Abstract

Aim. To evaluate the effectiveness of correction of the ovarian hyperandrogenism (OHA) in girls in puberty. Methods. 38 girls with OHA syndrome were examined. The average age of the girls was 14.39 ± 0.27 years. Ferriman-Gallwey hirsutism score was 19.7 ± 0.47, the hormonal score 18.14 ± 2.43, the indifferent score 2.34 ± 0.13. The comparison group included 20 girls matched by age (14.74 ± 0.15 years) with physiological course of puberty. The study included the evaluation of hirsutism severity by Ferriman-Gallway score, determination of the hormones of hypothalamus-pituitary-adrenal-ovarian system in early follicular phase on day 5-7 of menstrual cycle. Results. The causes of OHA syndrome in the pubertal period were found to be polycystic ovary syndrome in 68.42 % and tumor-like formations (follicular cysts) in 31.58 % of girls.

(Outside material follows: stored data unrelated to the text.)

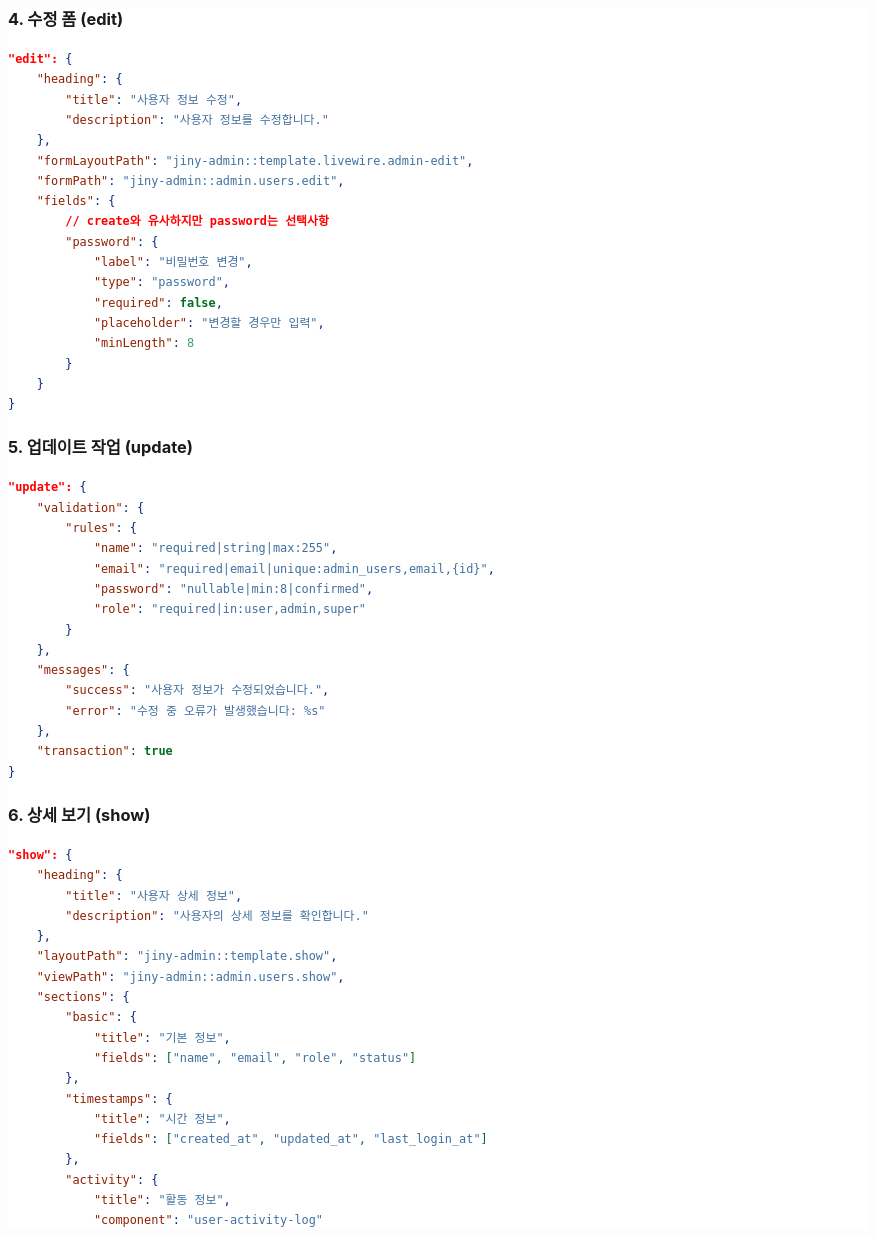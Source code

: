 ### 4. 수정 폼 (edit)

```json
"edit": {
    "heading": {
        "title": "사용자 정보 수정",
        "description": "사용자 정보를 수정합니다."
    },
    "formLayoutPath": "jiny-admin::template.livewire.admin-edit",
    "formPath": "jiny-admin::admin.users.edit",
    "fields": {
        // create와 유사하지만 password는 선택사항
        "password": {
            "label": "비밀번호 변경",
            "type": "password",
            "required": false,
            "placeholder": "변경할 경우만 입력",
            "minLength": 8
        }
    }
}
```

### 5. 업데이트 작업 (update)

```json
"update": {
    "validation": {
        "rules": {
            "name": "required|string|max:255",
            "email": "required|email|unique:admin_users,email,{id}",
            "password": "nullable|min:8|confirmed",
            "role": "required|in:user,admin,super"
        }
    },
    "messages": {
        "success": "사용자 정보가 수정되었습니다.",
        "error": "수정 중 오류가 발생했습니다: %s"
    },
    "transaction": true
}
```

### 6. 상세 보기 (show)

```json
"show": {
    "heading": {
        "title": "사용자 상세 정보",
        "description": "사용자의 상세 정보를 확인합니다."
    },
    "layoutPath": "jiny-admin::template.show",
    "viewPath": "jiny-admin::admin.users.show",
    "sections": {
        "basic": {
            "title": "기본 정보",
            "fields": ["name", "email", "role", "status"]
        },
        "timestamps": {
            "title": "시간 정보",
            "fields": ["created_at", "updated_at", "last_login_at"]
        },
        "activity": {
            "title": "활동 정보",
            "component": "user-activity-log"
```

Compared to healthy girls, the girls with OHA syndrome had statistically significantly higher values of luteinizing hormone (LH) - 9.19 ± 0.96 mME/ml, LH/FSH ratio - 1.8 ± 0.15, total testosteron (Ttotal) - 1.3 ± 0.11 ng/ml, estrone (E1) - 109.5 ± 4.88 ng/ml, androstenedione (An) - 4.01 ± 0.12 ng/ml as well as low values of estradiol (E2) - 49.1 ± 2.6 pg/ml and sex hormone-binding globulin (SHBG) - 45.7 ± 2.14 nmol/l. The study demonstrated that correction of ovarian hyperandrogenism, promotes an increase in the level of E2, SHBG and decrease of the level of LH, LH/FSH ratio, Ttotal, An. Conclusion. Complex pathogenetic therapy of OHA syndrome in girls in puberty leads to significant improvement of hormonal status in this group of patients.